The SSE minsd and maxsd functions each have two operands. The first operand is the destination operand and the second operand is the source operand. This is the norm in x86 Intel Syntax where the mov instruction can be thought of as an assignment, so when you see:

mov eax, ebx

You should think of that as:

eax = ebx

Because it simply copies the value held in the register ebx into eax. 

So when we see:

minsd xmm0 xmm1

We should think of that as:

xmm0 = std::min(xmm1, xmm0)

The most important thing to note here is this:

If the values being compared are both 0.0s (of either sign), the value in the second source operand is returned

This means that if both the first and second registers contain 0, then the 0 in the second register will overwrite the 0 in the first register. So in the above example:

minsd xmm0 xmm1

If prior to running the above instruction, xmm0 contained negative zero and xmm1 contained positive zero, then the instruction will overwrite xmm0 with positive zero.

Now that we know what the assembly instructions do, let's talk about the ABI limitation.

The ABI limitation in this case the calling convention is that the first parameter of a function is stored in xmm0, and the return value is also stored in xmm0.

This means that if you have the following function signature:

std::clamp(v, lo, hi)

Then v will be stored in xmm0, and also the return value will also be stored in xmm0.

What does this mean? It means that we can't start with this:

maxsd xmm0 xmm1

Why not? Because that would overwrite xmm0 with the value in xmm1 if both xmm0 and xmm1 contained zero. That means we lose the value stored in v (which is stored in xmm0), which automatically leads to the incorrect result in the case of std::clamp(-0.0, +0.0, +0.0).

It also means that we can't start with this:

minsd xmm0 xmm2

For the same reason as explained above - because it would cause us to lose the value stored in v, which we have to return in the case v and lo and hi are all zero.

But we can do this:

minsd xmm2 xmm0

So this will overwrite xmm2 with std::min(v, hi), and then we can do 

maxsd xmm1 xmm2

Which will overwrite xmm1 with std::max(std::min(v, hi), lo).

You could also start with

maxsd xmm1 xmm0

But no matter what you start with, the register that contains the result of the first instruction must be the second operand of the next minsd/maxsd instruction because the result might contain v, and we must not overwrite v.

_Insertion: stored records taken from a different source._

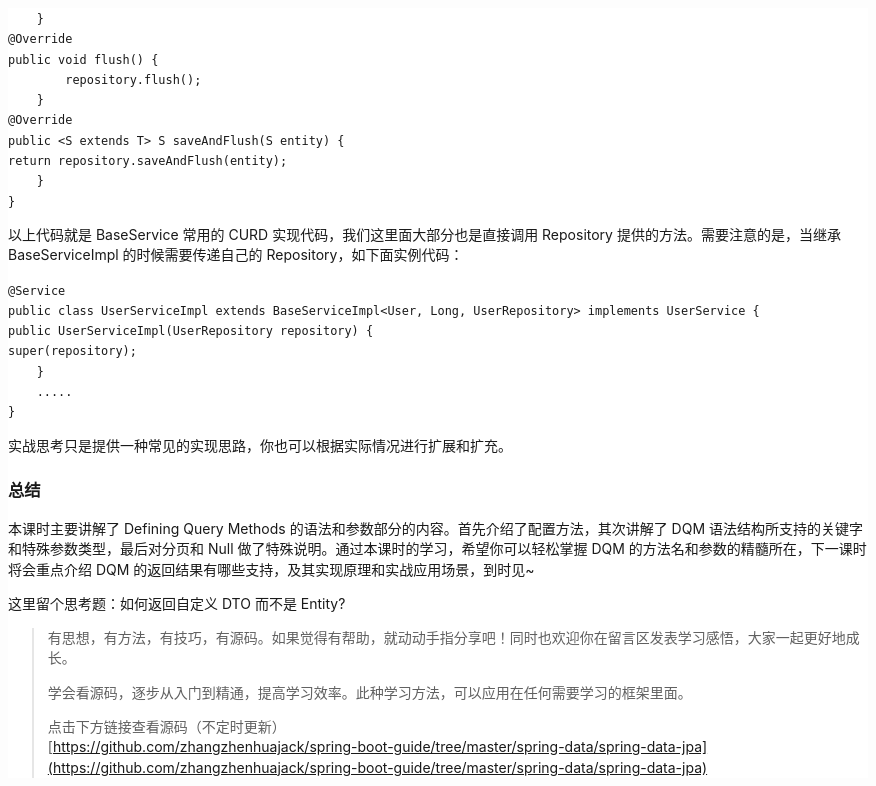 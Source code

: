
 ```
    }
@Override
public void flush() {
        repository.flush();
    }
@Override
public <S extends T> S saveAndFlush(S entity) {
return repository.saveAndFlush(entity);
    }
}
```

以上代码就是 BaseService 常用的 CURD 实现代码，我们这里面大部分也是直接调用 Repository 提供的方法。需要注意的是，当继承 BaseServiceImpl 的时候需要传递自己的 Repository，如下面实例代码：

```
@Service
public class UserServiceImpl extends BaseServiceImpl<User, Long, UserRepository> implements UserService {
public UserServiceImpl(UserRepository repository) {
super(repository);
    }
    .....
}
```

实战思考只是提供一种常见的实现思路，你也可以根据实际情况进行扩展和扩充。

### 总结

本课时主要讲解了 Defining Query Methods 的语法和参数部分的内容。首先介绍了配置方法，其次讲解了 DQM 语法结构所支持的关键字和特殊参数类型，最后对分页和 Null 做了特殊说明。通过本课时的学习，希望你可以轻松掌握 DQM 的方法名和参数的精髓所在，下一课时将会重点介绍 DQM 的返回结果有哪些支持，及其实现原理和实战应用场景，到时见~

这里留个思考题：如何返回自定义 DTO 而不是 Entity?

> 有思想，有方法，有技巧，有源码。如果觉得有帮助，就动动手指分享吧！同时也欢迎你在留言区发表学习感悟，大家一起更好地成长。
> 
> 学会看源码，逐步从入门到精通，提高学习效率。此种学习方法，可以应用在任何需要学习的框架里面。
> 
> 点击下方链接查看源码（不定时更新）  
> [https://github.com/zhangzhenhuajack/spring-boot-guide/tree/master/spring-data/spring-data-jpa](https://github.com/zhangzhenhuajack/spring-boot-guide/tree/master/spring-data/spring-data-jpa)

Therefore the register containing the result, which might be v, must be the second operand of the next instruction.

If you think about it, whatever assembly we generate has to contain at least two instructions: one minsd and one maxsd, because each instruction can only look at 2 variables and there are 3 variables that we have to look at. So there must be at least two instructions. And I just showed that regardless of whether you start with minsd or maxsd, xmm0 has to be the second operand of the first instruction. And the register that contains the result of the first operation has to be the second operand of the second instruction in order to avoid losing v. Which means the first operand of the second instruction HAS TO BE the register that wasn't involved in the first instruction (either xmm1 or xmm2).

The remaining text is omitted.